The Ektra does a great job with day-to-day tasks. Apps load quickly and multitasking performance is good. We rarely noticed any stutter or lag. The Ektra feels a bulky, especially when you're used to today's slim smartphones. There’s no heating problem with standard apps, but fire up a game or use the camera and it starts to get quite warm. The heat can be felt along the upper edges and around the camera lens.
Media playback is handled well. The Ektra supports all popular media formats and can handle 4K video too. The display smudges quite easily and is reflective, which isn’t easy to view outdoors. There’s a single mono speaker around the back, which does its job for alerts but doesn’t get too loud for media and games. The sound enhancement option in the Settings app helps a tiny bit, but not by much.

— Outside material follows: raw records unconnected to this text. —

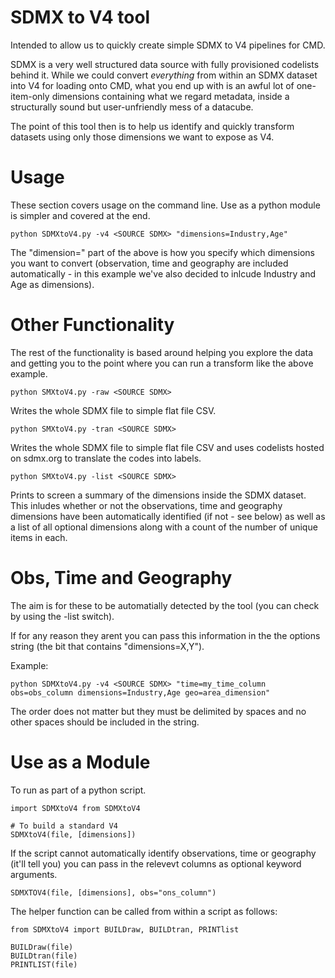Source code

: # SDMX to V4 tool

Intended to allow us to quickly create simple SDMX to V4 pipelines for CMD.

SDMX is a very well structured data source with fully provisioned codelists behind it. While we could convert *everything* from within an SDMX dataset into V4 for loading onto CMD, what you end up with is an awful lot of one-item-only dimensions containing what we regard metadata, inside a structurally sound but user-unfriendly mess of a datacube.

The point of this tool then is to help us identify and quickly transform datasets using only those dimensions we want to expose as V4.


# Usage

These section covers usage on the command line. Use as a python module is simpler and covered at the end.

```python SDMXtoV4.py -v4 <SOURCE SDMX> "dimensions=Industry,Age"```

The "dimension=" part of the above is how you specify which dimensions you want to convert (observation, time and geography are included automatically - in this example we've also decided to inlcude Industry and Age as dimensions).



# Other Functionality

The rest of the functionality is based around helping you explore the data and getting you to the point where you can run a transform like the above example.

```python SMXtoV4.py -raw <SOURCE SDMX>```


Writes the whole SDMX file to simple flat file CSV.

```python SMXtoV4.py -tran <SOURCE SDMX>```


Writes the whole SDMX file to simple flat file CSV and uses codelists hosted on sdmx.org to translate the codes into labels.

```python SMXtoV4.py -list <SOURCE SDMX>```

Prints to screen a summary of the dimensions inside the SDMX dataset. This inludes whether or not the observations, time and geography dimensions have been automatically identified (if not - see below) as well as a list of all optional dimensions along with a count of the number of unique items in each.



# Obs, Time and Geography

The aim is for these to be automatially detected by the tool (you can check by using the -list switch).

If for any reason they arent you can pass this information in the the options string (the bit that contains "dimensions=X,Y").

Example:

```python SDMXtoV4.py -v4 <SOURCE SDMX> "time=my_time_column obs=obs_column dimensions=Industry,Age geo=area_dimension"```

The order does not matter but they must be delimited by spaces and no other spaces should be included in the string.



# Use as a Module

To run as part of a python script.

```
import SDMXtoV4 from SDMXtoV4

# To build a standard V4
SDMXtoV4(file, [dimensions])
```

If the script cannot automatically identify observations, time or geography (it'll tell you) you can pass in the relevevt columns as optional keyword arguments.

```
SDMXTOV4(file, [dimensions], obs="ons_column")
```
The helper function can be called from within a script as follows:

```
from SDMXtoV4 import BUILDraw, BUILDtran, PRINTlist

BUILDraw(file)
BUILDtran(file)
PRINTLIST(file)

```



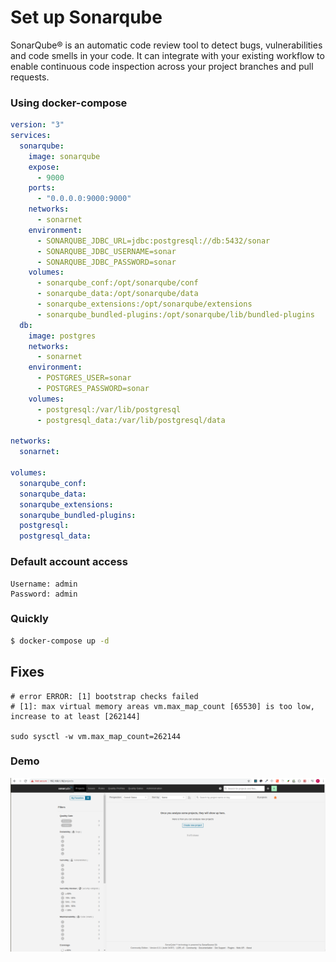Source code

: # Set up Sonarqube
SonarQube® is an automatic code review tool to detect bugs, vulnerabilities and code smells in your code. 
It can integrate with your existing workflow to enable continuous code inspection across your project branches and pull requests.

### Using docker-compose
```yaml
version: "3"
services:
  sonarqube:
    image: sonarqube
    expose:
      - 9000
    ports:
      - "0.0.0.0:9000:9000"
    networks:
      - sonarnet
    environment:
      - SONARQUBE_JDBC_URL=jdbc:postgresql://db:5432/sonar
      - SONARQUBE_JDBC_USERNAME=sonar
      - SONARQUBE_JDBC_PASSWORD=sonar
    volumes:
      - sonarqube_conf:/opt/sonarqube/conf
      - sonarqube_data:/opt/sonarqube/data
      - sonarqube_extensions:/opt/sonarqube/extensions
      - sonarqube_bundled-plugins:/opt/sonarqube/lib/bundled-plugins
  db:
    image: postgres
    networks:
      - sonarnet
    environment:
      - POSTGRES_USER=sonar
      - POSTGRES_PASSWORD=sonar
    volumes:
      - postgresql:/var/lib/postgresql
      - postgresql_data:/var/lib/postgresql/data

networks:
  sonarnet:

volumes:
  sonarqube_conf:
  sonarqube_data:
  sonarqube_extensions:
  sonarqube_bundled-plugins:
  postgresql:
  postgresql_data:
```
### Default account access
```text
Username: admin
Password: admin
```
### Quickly
```bash
$ docker-compose up -d
```
## Fixes
```text
# error ERROR: [1] bootstrap checks failed
# [1]: max virtual memory areas vm.max_map_count [65530] is too low, increase to at least [262144]

sudo sysctl -w vm.max_map_count=262144

```
### Demo
![SonarQube](setupSonarqube.png)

We now come to the main attraction of the Kodak Ektra, and that’s the camera. There’s a 21-megapixel sensor on the back with a special anti-reflective lens coating. It has an f/2.0 aperture, 6-axis OIS, and PDAF.

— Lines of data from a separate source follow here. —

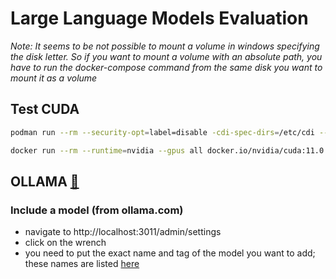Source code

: # Large Language Models Evaluation

_Note: It seems to be not possible to mount a volume in windows specifying the disk letter. So if you want to mount a volume with an absolute path, you have to run the docker-compose command from the same disk you want to mount it as a volume_

## Test CUDA
```sh
podman run --rm --security-opt=label=disable -cdi-spec-dirs=/etc/cdi --device=nvidia.com/gpu=all docker.io/nvidia/cuda:11.0.3-base-ubuntu20.04 nvidia-smi

docker run --rm --runtime=nvidia --gpus all docker.io/nvidia/cuda:11.0.3-base-ubuntu20.04 nvidia-smi
```

## OLLAMA <a href="https://medium.com/@edu.ukulelekim/how-to-locally-deploy-ollama-and-open-webui-with-docker-compose-318f0582e01f">:link:</a>

### Include a model (from ollama.com) 
- navigate to http://localhost:3011/admin/settings
- click on the wrench
- you need to put the exact name and tag of the model you want to add; these names are listed <a href="https://ollama.com/library">here</a> 

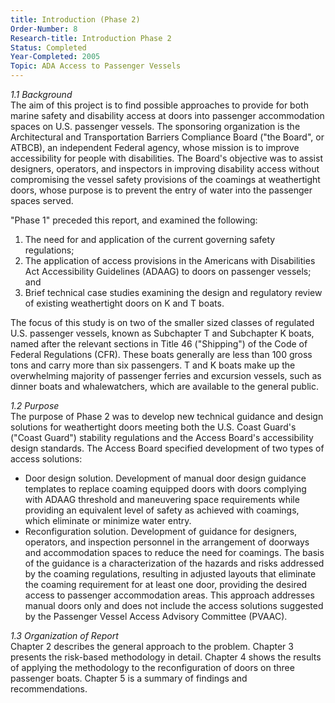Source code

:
 ```yaml
---
title: Introduction (Phase 2)
Order-Number: 8
Research-title: Introduction Phase 2
Status: Completed
Year-Completed: 2005
Topic: ADA Access to Passenger Vessels
---
```


*1.1 Background*\
The aim of this project is to find possible approaches to provide for both marine safety and disability access at doors into passenger accommodation spaces on U.S. passenger vessels. The sponsoring organization is the Architectural and Transportation Barriers Compliance Board ("the Board", or ATBCB), an independent Federal agency, whose mission is to improve accessibility for people with disabilities. The Board's objective was to assist designers, operators, and inspectors in improving disability access without compromising the vessel safety provisions of the coamings at weathertight doors, whose purpose is to prevent the entry of water into the passenger spaces served.

"Phase 1" preceded this report, and examined the following:

1.  The need for and application of the current governing safety regulations;
2.  The application of access provisions in the Americans with Disabilities Act Accessibility Guidelines (ADAAG) to doors on passenger vessels; and
3.  Brief technical case studies examining the design and regulatory review of existing weathertight doors on K and T boats.

The focus of this study is on two of the smaller sized classes of regulated U.S. passenger vessels, known as Subchapter T and Subchapter K boats, named after the relevant sections in Title 46 ("Shipping") of the Code of Federal Regulations (CFR). These boats generally are less than 100 gross tons and carry more than six passengers. T and K boats make up the overwhelming majority of passenger ferries and excursion vessels, such as dinner boats and whalewatchers, which are available to the general public.

*1.2 Purpose*\
The purpose of Phase 2 was to develop new technical guidance and design solutions for weathertight doors meeting both the U.S. Coast Guard's ("Coast Guard") stability regulations and the Access Board's accessibility design standards. The Access Board specified development of two types of access solutions:

-   Door design solution. Development of manual door design guidance templates to replace coaming equipped doors with doors complying with ADAAG threshold and maneuvering space requirements while providing an equivalent level of safety as achieved with coamings, which eliminate or minimize water entry.
-   Reconfiguration solution. Development of guidance for designers, operators, and inspection personnel in the arrangement of doorways and accommodation spaces to reduce the need for coamings. The basis of the guidance is a characterization of the hazards and risks addressed by the coaming regulations, resulting in adjusted layouts that eliminate the coaming requirement for at least one door, providing the desired access to passenger accommodation areas. This approach addresses manual doors only and does not include the access solutions suggested by the Passenger Vessel Access Advisory Committee (PVAAC).

*1.3 Organization of Report*\
Chapter 2 describes the general approach to the problem. Chapter 3 presents the risk-based methodology in detail. Chapter 4 shows the results of applying the methodology to the reconfiguration of doors on three passenger boats. Chapter 5 is a summary of findings and recommendations.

In daylight landscapes and macros, the Ektra captures good amounts of detail, with good colour rendition too. However, it isn't perfect. There was noticeable chromatic aberration in some of our landscape sample shots, and white balance wasn't consistent. We took a couple of shots with the same frame in quick succession that ended up having very different white balances. On the other hand, focusing is quick and macros turned out fairly detailed. In low light, images aren’t noisy, but detail levels take a bit of a hit. The front camera good even with a 13-megapixel sensor, as images are soft and lack good detail.

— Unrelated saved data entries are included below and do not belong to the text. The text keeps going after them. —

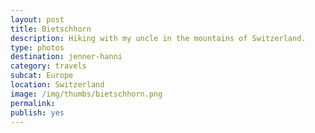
 ```yaml
---
layout: post
title: Bietschhorn
description: Hiking with my uncle in the mountains of Switzerland.
type: photos
destination: jenner-hanni
category: travels
subcat: Europe
location: Switzerland
image: /img/thumbs/bietschhorn.png
permalink: 
publish: yes
---
```


<p><a href="https://jenner.smugmug.com/Europe/2009-Bietschhorn-Switzerland/i-nn7Qqkt/0/M/DSCF3255-M.jpg">
<img src="https://jenner.smugmug.com/Europe/2009-Bietschhorn-Switzerland/i-nn7Qqkt/0/M/DSCF3255-M.jpg" alt=""></a></p>

<p><a href="https://jenner.smugmug.com/Europe/2009-Bietschhorn-Switzerland/i-7HgxDHk/0/M/DSCF3259-M.jpg">
<img src="https://jenner.smugmug.com/Europe/2009-Bietschhorn-Switzerland/i-7HgxDHk/0/M/DSCF3259-M.jpg" alt=""></a></p>

<p><a href="https://jenner.smugmug.com/Europe/2009-Bietschhorn-Switzerland/i-HZ2Vkq3/0/M/DSCF3262-M.jpg">
<img src="https://jenner.smugmug.com/Europe/2009-Bietschhorn-Switzerland/i-HZ2Vkq3/0/M/DSCF3262-M.jpg" alt=""></a></p>

<p><a href="https://jenner.smugmug.com/Europe/2009-Bietschhorn-Switzerland/i-3K4xtfK/0/M/DSCF3268-M.jpg">
<img src="https://jenner.smugmug.com/Europe/2009-Bietschhorn-Switzerland/i-3K4xtfK/0/M/DSCF3268-M.jpg" alt=""></a></p>

<p><a href="https://jenner.smugmug.com/Europe/2009-Bietschhorn-Switzerland/i-vZpvCdC/0/M/DSCF3265-M.jpg">
<img src="https://jenner.smugmug.com/Europe/2009-Bietschhorn-Switzerland/i-vZpvCdC/0/M/DSCF3265-M.jpg" alt=""></a></p>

Video recording maxes out at 4K and the quality is good in daylight. At night, details get a bit fuzzy although noise is kept well in check. Focus shifts quickly when you pan about, but the claimed '6-axis OIS' doesn't seem to to be effective at all even at lower resolutions. We reached out to Bullitt for some clarity on this and we were told that the camera module has 3-axis stabilisation but the rest is done using the gyroscope.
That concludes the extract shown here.